In general, for annealing used, the low temperature for the fabrication DSSCs should override two main problems for improving photovoltaic performance: the first problem is the defective connection of TiO2 particles (Miyasaka et al. 2007) and the second issue is the residuals of the organic binder within the TiO2 film. During the preparation of TiO2 paste usually added organic binder, thus the residuals of the binder would become an insulting core in an annealing process using the low temperature and would block the transportation path of electrons that result in the electron transport rate and electron lifetime would decrease (Longo et al. 2002; Lin et al. 2012). It can be seen that, in Fig. 10c, the surface area and morphology of Inthanin bok dyes coated on TiO2 layers (1 layer and 300 °C) using the laser scanning microscope has a roughness than the surface area and morphology of Inthanin bok dyes coated on TiO2 layers (1 layer and 100 °C) in Fig. 9c, due to the difference in temperatures during the annealing process.

The results of the area under a graph of the natural pigments extracted from Inthanin bok leaves were found that the condition of the thickness of TiO2 layer; 1 layer and annealing at 300 °C has the higher result which is two times of TiO2 layer; 1 layer and annealing at 100 °C as shown in Table 3. This recommends that the binder’s residuals within the TiO2 paste decompose during the annealing process at high temperatures. There could be correlated with increasing the layer’s surface area. It can increase the dye adsorption and high photocurrent generation (Krašovec et al. 2009).

Table 4 indicates the values of Isc, Voc, FF, and η obtained from the photovoltaic device (DSSCs) employing photoanodes with sensitizer from natural dye extracts (Shalini et al. 2015; Tributsch 1972; Chang et al. 2010; Gómez-Ortíz et al. 2010).

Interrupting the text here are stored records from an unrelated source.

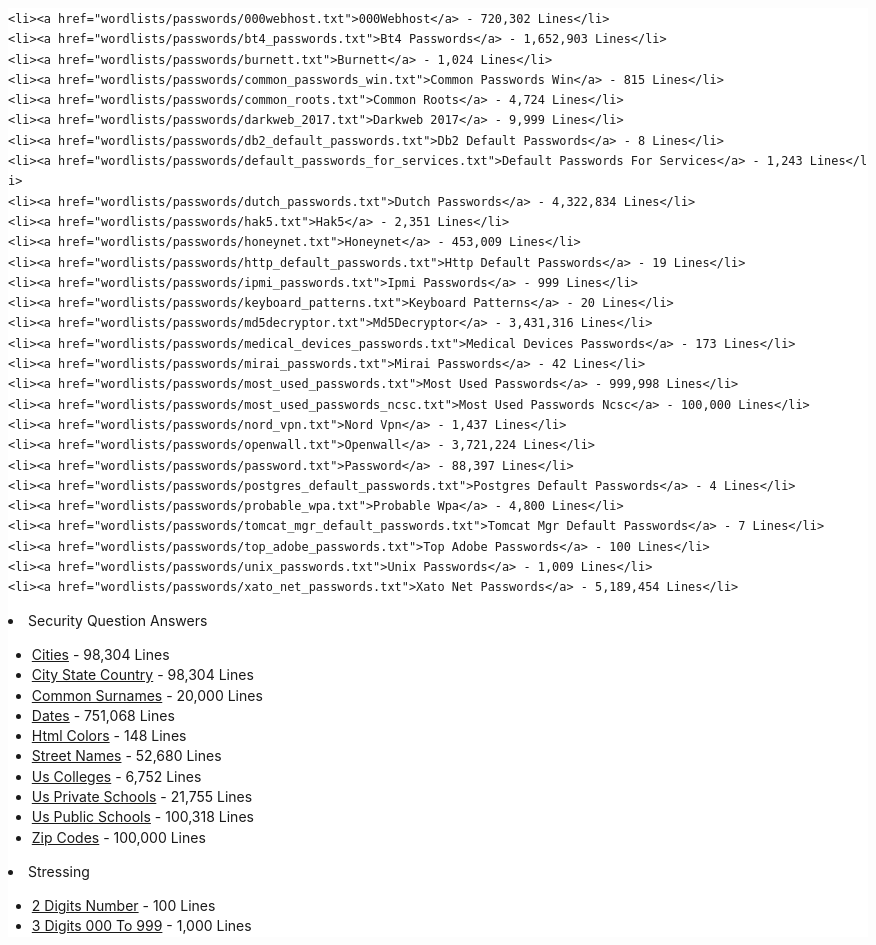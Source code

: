     <li><a href="wordlists/passwords/000webhost.txt">000Webhost</a> - 720,302 Lines</li>
    <li><a href="wordlists/passwords/bt4_passwords.txt">Bt4 Passwords</a> - 1,652,903 Lines</li>
    <li><a href="wordlists/passwords/burnett.txt">Burnett</a> - 1,024 Lines</li>
    <li><a href="wordlists/passwords/common_passwords_win.txt">Common Passwords Win</a> - 815 Lines</li>
    <li><a href="wordlists/passwords/common_roots.txt">Common Roots</a> - 4,724 Lines</li>
    <li><a href="wordlists/passwords/darkweb_2017.txt">Darkweb 2017</a> - 9,999 Lines</li>
    <li><a href="wordlists/passwords/db2_default_passwords.txt">Db2 Default Passwords</a> - 8 Lines</li>
    <li><a href="wordlists/passwords/default_passwords_for_services.txt">Default Passwords For Services</a> - 1,243 Lines</li>
    <li><a href="wordlists/passwords/dutch_passwords.txt">Dutch Passwords</a> - 4,322,834 Lines</li>
    <li><a href="wordlists/passwords/hak5.txt">Hak5</a> - 2,351 Lines</li>
    <li><a href="wordlists/passwords/honeynet.txt">Honeynet</a> - 453,009 Lines</li>
    <li><a href="wordlists/passwords/http_default_passwords.txt">Http Default Passwords</a> - 19 Lines</li>
    <li><a href="wordlists/passwords/ipmi_passwords.txt">Ipmi Passwords</a> - 999 Lines</li>
    <li><a href="wordlists/passwords/keyboard_patterns.txt">Keyboard Patterns</a> - 20 Lines</li>
    <li><a href="wordlists/passwords/md5decryptor.txt">Md5Decryptor</a> - 3,431,316 Lines</li>
    <li><a href="wordlists/passwords/medical_devices_passwords.txt">Medical Devices Passwords</a> - 173 Lines</li>
    <li><a href="wordlists/passwords/mirai_passwords.txt">Mirai Passwords</a> - 42 Lines</li>
    <li><a href="wordlists/passwords/most_used_passwords.txt">Most Used Passwords</a> - 999,998 Lines</li>
    <li><a href="wordlists/passwords/most_used_passwords_ncsc.txt">Most Used Passwords Ncsc</a> - 100,000 Lines</li>
    <li><a href="wordlists/passwords/nord_vpn.txt">Nord Vpn</a> - 1,437 Lines</li>
    <li><a href="wordlists/passwords/openwall.txt">Openwall</a> - 3,721,224 Lines</li>
    <li><a href="wordlists/passwords/password.txt">Password</a> - 88,397 Lines</li>
    <li><a href="wordlists/passwords/postgres_default_passwords.txt">Postgres Default Passwords</a> - 4 Lines</li>
    <li><a href="wordlists/passwords/probable_wpa.txt">Probable Wpa</a> - 4,800 Lines</li>
    <li><a href="wordlists/passwords/tomcat_mgr_default_passwords.txt">Tomcat Mgr Default Passwords</a> - 7 Lines</li>
    <li><a href="wordlists/passwords/top_adobe_passwords.txt">Top Adobe Passwords</a> - 100 Lines</li>
    <li><a href="wordlists/passwords/unix_passwords.txt">Unix Passwords</a> - 1,009 Lines</li>
    <li><a href="wordlists/passwords/xato_net_passwords.txt">Xato Net Passwords</a> - 5,189,454 Lines</li>
  </ul>
  <li>Security Question Answers</li>
  <ul>
    <li><a href="wordlists/security_question_answers/cities.txt">Cities</a> - 98,304 Lines</li>
    <li><a href="wordlists/security_question_answers/city_state_country.txt">City State Country</a> - 98,304 Lines</li>
    <li><a href="wordlists/security_question_answers/common_surnames.txt">Common Surnames</a> - 20,000 Lines</li>
    <li><a href="wordlists/security_question_answers/dates.txt">Dates</a> - 751,068 Lines</li>
    <li><a href="wordlists/security_question_answers/html_colors.txt">Html Colors</a> - 148 Lines</li>
    <li><a href="wordlists/security_question_answers/street_names.txt">Street Names</a> - 52,680 Lines</li>
    <li><a href="wordlists/security_question_answers/us_colleges.txt">Us Colleges</a> - 6,752 Lines</li>
    <li><a href="wordlists/security_question_answers/us_private_schools.txt">Us Private Schools</a> - 21,755 Lines</li>
    <li><a href="wordlists/security_question_answers/us_public_schools.txt">Us Public Schools</a> - 100,318 Lines</li>
    <li><a href="wordlists/security_question_answers/zip_codes.txt">Zip Codes</a> - 100,000 Lines</li>
  </ul>
  <li>Stressing</li>
  <ul>
    <li><a href="wordlists/stressing/2_digits_number.txt">2 Digits Number</a> - 100 Lines</li>
    <li><a href="wordlists/stressing/3_digits_000_to_999.txt">3 Digits 000 To 999</a> - 1,000 Lines</li>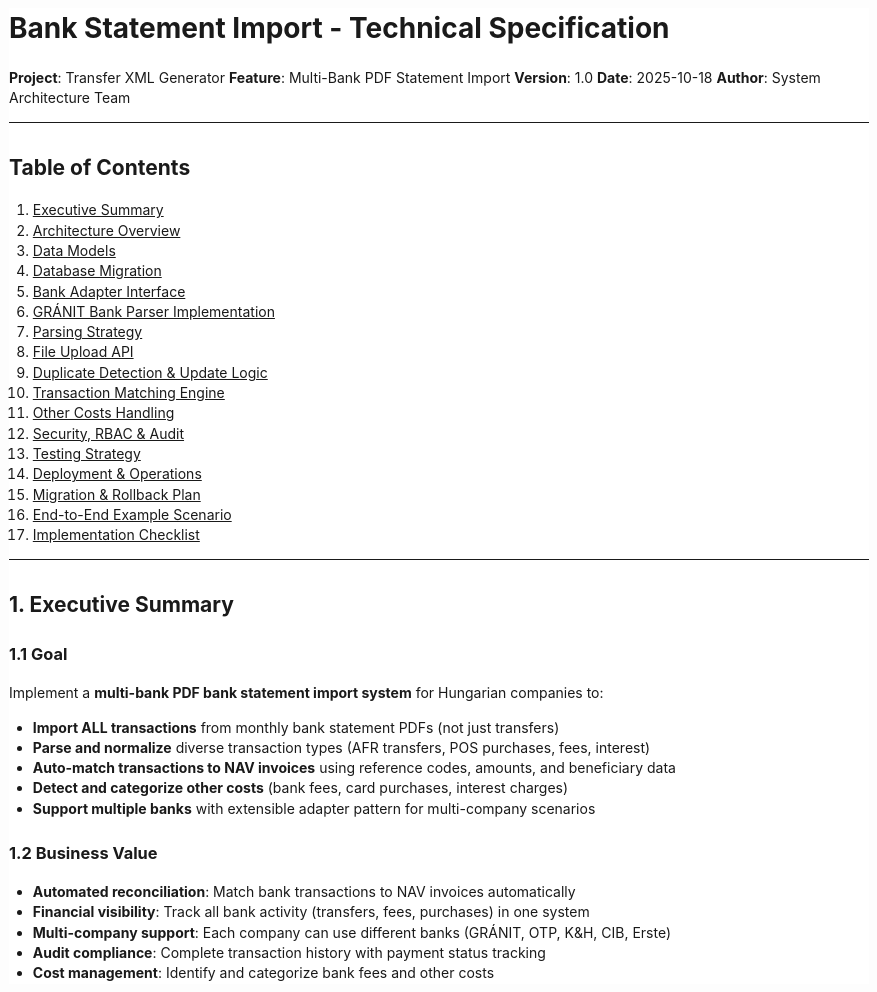 # Bank Statement Import - Technical Specification

**Project**: Transfer XML Generator
**Feature**: Multi-Bank PDF Statement Import
**Version**: 1.0
**Date**: 2025-10-18
**Author**: System Architecture Team

---

## Table of Contents

1. [Executive Summary](#1-executive-summary)
2. [Architecture Overview](#2-architecture-overview)
3. [Data Models](#3-data-models)
4. [Database Migration](#4-database-migration)
5. [Bank Adapter Interface](#5-bank-adapter-interface)
6. [GRÁNIT Bank Parser Implementation](#6-gránit-bank-parser-implementation)
7. [Parsing Strategy](#7-parsing-strategy)
8. [File Upload API](#8-file-upload-api)
9. [Duplicate Detection & Update Logic](#9-duplicate-detection--update-logic)
10. [Transaction Matching Engine](#10-transaction-matching-engine)
11. [Other Costs Handling](#11-other-costs-handling)
12. [Security, RBAC & Audit](#12-security-rbac--audit)
13. [Testing Strategy](#13-testing-strategy)
14. [Deployment & Operations](#14-deployment--operations)
15. [Migration & Rollback Plan](#15-migration--rollback-plan)
16. [End-to-End Example Scenario](#16-end-to-end-example-scenario)
17. [Implementation Checklist](#17-implementation-checklist)

---

## 1. Executive Summary

### 1.1 Goal

Implement a **multi-bank PDF bank statement import system** for Hungarian companies to:

- **Import ALL transactions** from monthly bank statement PDFs (not just transfers)
- **Parse and normalize** diverse transaction types (AFR transfers, POS purchases, fees, interest)
- **Auto-match transactions to NAV invoices** using reference codes, amounts, and beneficiary data
- **Detect and categorize other costs** (bank fees, card purchases, interest charges)
- **Support multiple banks** with extensible adapter pattern for multi-company scenarios

### 1.2 Business Value

- **Automated reconciliation**: Match bank transactions to NAV invoices automatically
- **Financial visibility**: Track all bank activity (transfers, fees, purchases) in one system
- **Multi-company support**: Each company can use different banks (GRÁNIT, OTP, K&H, CIB, Erste)
- **Audit compliance**: Complete transaction history with payment status tracking
- **Cost management**: Identify and categorize bank fees and other costs
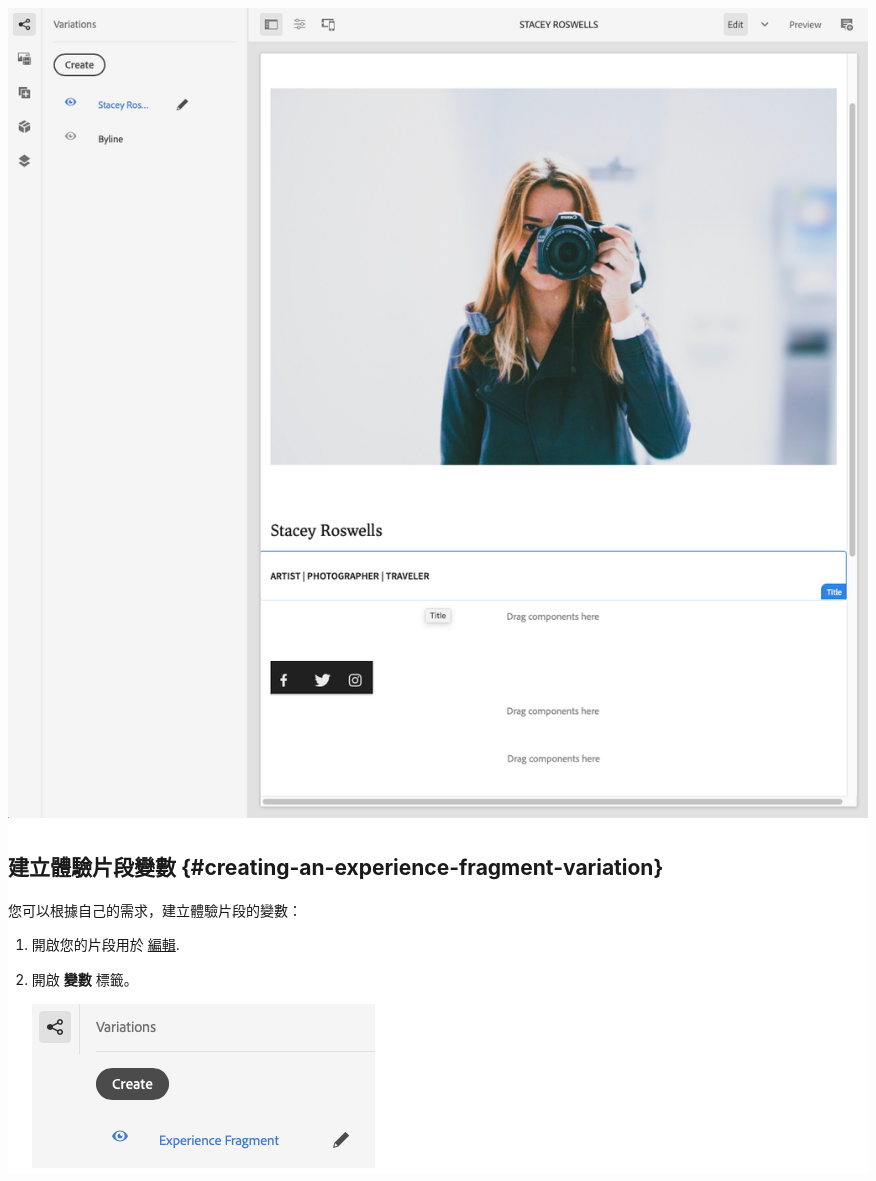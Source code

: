![頁面上的體驗片段](/help/sites-cloud/authoring/assets/xf-05.png)

## 建立體驗片段變數 {#creating-an-experience-fragment-variation}

您可以根據自己的需求，建立體驗片段的變數：

1. 開啟您的片段用於 [編輯](#editing-your-experience-fragment).
1. 開啟 **變數** 標籤。

   ![建立體驗片段變數](/help/sites-cloud/authoring/assets/xf-06.png)
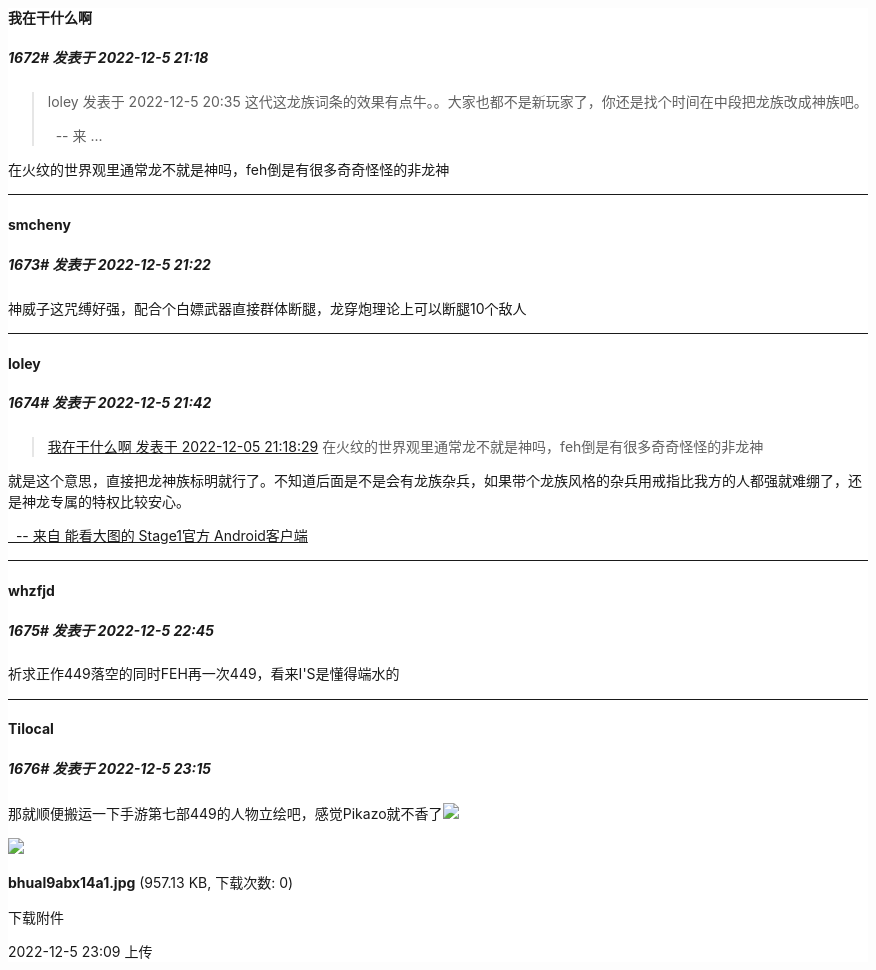 ####  我在干什么啊  
##### 1672#       发表于 2022-12-5 21:18

<blockquote>loley 发表于 2022-12-5 20:35
这代这龙族词条的效果有点牛。。大家也都不是新玩家了，你还是找个时间在中段把龙族改成神族吧。

  -- 来 ...</blockquote>
在火纹的世界观里通常龙不就是神吗，feh倒是有很多奇奇怪怪的非龙神



*****

####  smcheny  
##### 1673#       发表于 2022-12-5 21:22

神威子这咒缚好强，配合个白嫖武器直接群体断腿，龙穿炮理论上可以断腿10个敌人



*****

####  loley  
##### 1674#       发表于 2022-12-5 21:42

<blockquote><a href="httphttps://bbs.saraba1st.com/2b/forum.php?mod=redirect&amp;goto=findpost&amp;pid=58785499&amp;ptid=2092249" target="_blank">我在干什么啊 发表于 2022-12-05 21:18:29</a>
在火纹的世界观里通常龙不就是神吗，feh倒是有很多奇奇怪怪的非龙神</blockquote>就是这个意思，直接把龙神族标明就行了。不知道后面是不是会有龙族杂兵，如果带个龙族风格的杂兵用戒指比我方的人都强就难绷了，还是神龙专属的特权比较安心。

[  -- 来自 能看大图的 Stage1官方 Android客户端](https://www.coolapk.com/apk/140634)



*****

####  whzfjd  
##### 1675#       发表于 2022-12-5 22:45

祈求正作449落空的同时FEH再一次449，看来I'S是懂得端水的



*****

####  Tilocal  
##### 1676#       发表于 2022-12-5 23:15

那就顺便搬运一下手游第七部449的人物立绘吧，感觉Pikazo就不香了<img src="https://static.saraba1st.com/image/smiley/face2017/160.png" referrerpolicy="no-referrer">

<img src="https://img.saraba1st.com/forum/202212/05/230923mrgednwfd79grfew.jpg" referrerpolicy="no-referrer">

<strong>bhual9abx14a1.jpg</strong> (957.13 KB, 下载次数: 0)

下载附件

2022-12-5 23:09 上传
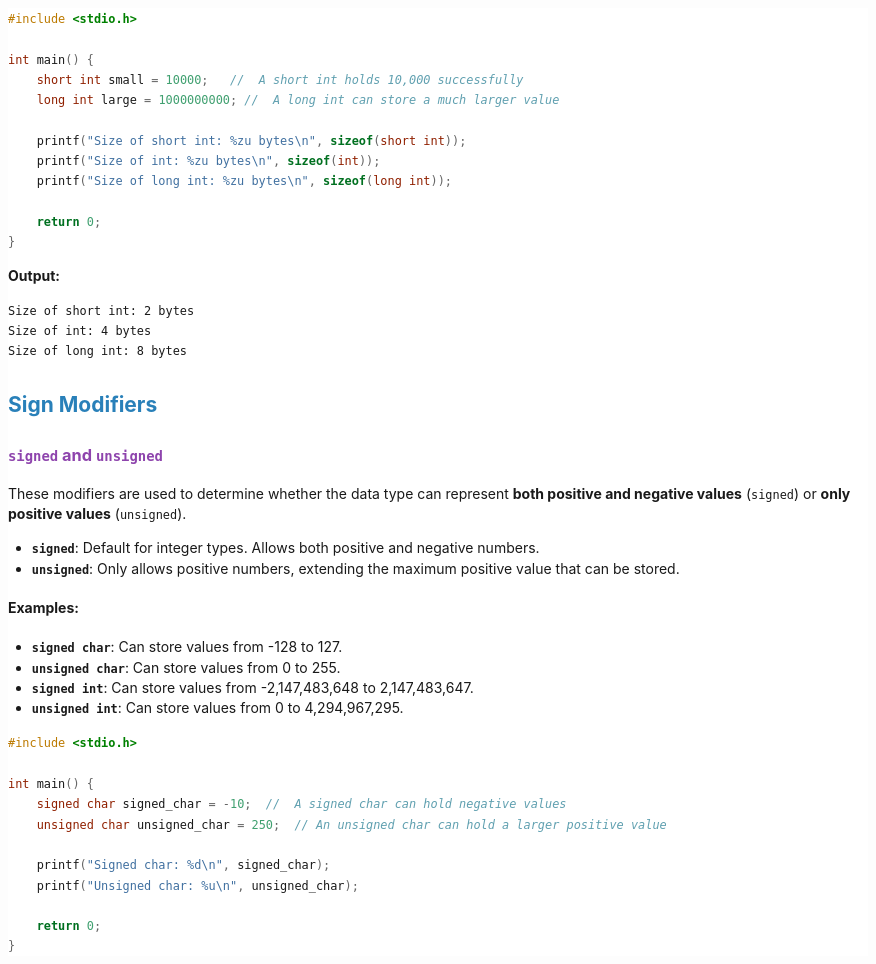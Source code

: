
 ```c
#include <stdio.h>

int main() {
    short int small = 10000;   //  A short int holds 10,000 successfully 
    long int large = 1000000000; //  A long int can store a much larger value 

    printf("Size of short int: %zu bytes\n", sizeof(short int));
    printf("Size of int: %zu bytes\n", sizeof(int));
    printf("Size of long int: %zu bytes\n", sizeof(long int));

    return 0;
}
```

**Output:**

```
Size of short int: 2 bytes
Size of int: 4 bytes
Size of long int: 8 bytes
```

## <span style="color:#2980b9">Sign Modifiers</span>

### <span style="color:#8e44ad">`signed` and `unsigned`</span>

These modifiers are used to determine whether the data type can represent **both positive and negative values** (`signed`) or **only positive values** (`unsigned`).

* **`signed`**: Default for integer types. Allows both positive and negative numbers.
* **`unsigned`**:  Only allows positive numbers, extending the maximum positive value that can be stored.

#### Examples:

* **`signed char`**: Can store values from -128 to 127. 
* **`unsigned char`**: Can store values from 0 to 255.
* **`signed int`**: Can store values from -2,147,483,648 to 2,147,483,647.
* **`unsigned int`**: Can store values from 0 to 4,294,967,295. 

```c
#include <stdio.h>

int main() {
    signed char signed_char = -10;  //  A signed char can hold negative values
    unsigned char unsigned_char = 250;  // An unsigned char can hold a larger positive value

    printf("Signed char: %d\n", signed_char);
    printf("Unsigned char: %u\n", unsigned_char);

    return 0;
}
```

Electric current and voltage on DSSC are generated by irradiation using tungsten lamps, and then, changes in the current and voltage generated are measured the performance of DSSC. It was based on natural dyes added with nano-TiO2 that were successfully made. The presence of carbon, oxygen, and phosphorus elements in TiO2 causes the charge delivery distance to be shorter to increase the electric current. Our best device, one layer of TiO2 and annealing at 300 °C, has the highest performance than other dye pigments extracted from different plants.

Table 4 The DSSC parameters of the devices obtained with different natural dyes extraction

Conclusion

In this study, Inthanin bok leaves dye consists of natural pigments and these pigments are used as natural dyes sensitizers for solar cells. The energy-dispersive X-ray spectroscopy was confirmed the elemental of the TiO2 nanoparticles and natural dyes from Inthanin bok leaves. SEM images result clearly indicate the surface and morphology of natural pigments and TiO2 nanoparticles. The laser scanning microscopy results also revealed that the noninvasive spectroscopic methods are important for monitoring the physiological state of natural dyes coated on the nano-TiO2 assembled DSSC. Moreover, the highest efficiency of the pigments extracted from Inthanin bok leaves is 1.138% ± 0.018, which the condition of 1 layer of TiO2 nanoparticles and the temperature; 300 °C. Thus, this study recommends that chlorophylls and carotenoids have good potential to be photosensitizers in DSSC. Natural pigments are cheap, safe, environmentally friendly, easily found, and easy extraction process. It can be concluded that naturally synthesized pigment-based DSSC will be the next generation of bio-solar in the near future, overcoming conventional energy sources.